TASK DESCRIPTION. The records below are to be restated word for word, with every picture left out.

BEGIN

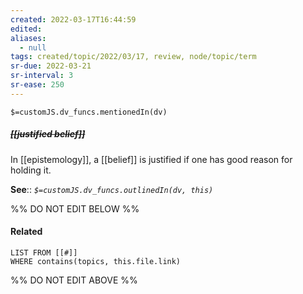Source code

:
 ```yaml
---
created: 2022-03-17T16:44:59 
edited: 
aliases:
  - null
tags: created/topic/2022/03/17, review, node/topic/term
sr-due: 2022-03-21
sr-interval: 3
sr-ease: 250
---
```

`$=customJS.dv_funcs.mentionedIn(dv)`

##### <s class="topic-title">[[justified belief]]</s>

In [[epistemology]], a [[belief]] is justified if one has good reason for holding it.

**See**::
*`$=customJS.dv_funcs.outlinedIn(dv, this)`*

%% DO NOT EDIT BELOW %%

#### Related 

```dataview
LIST FROM [[#]]
WHERE contains(topics, this.file.link)
```
%% DO NOT EDIT ABOVE %%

END

COMPLETED EXERCISE.
Source code

:
 ```yaml
---
created: 2022-03-17T16:44:59 
edited: 
aliases:
  - null
tags: created/topic/2022/03/17, review, node/topic/term
sr-due: 2022-03-21
sr-interval: 3
sr-ease: 250
---
```

`$=customJS.dv_funcs.mentionedIn(dv)`

##### <s class="topic-title">[[justified belief]]</s>

In [[epistemology]], a [[belief]] is justified if one has good reason for holding it.

**See**::
*`$=customJS.dv_funcs.outlinedIn(dv, this)`*

%% DO NOT EDIT BELOW %%

#### Related 

```dataview
LIST FROM [[#]]
WHERE contains(topics, this.file.link)
```
%% DO NOT EDIT ABOVE %%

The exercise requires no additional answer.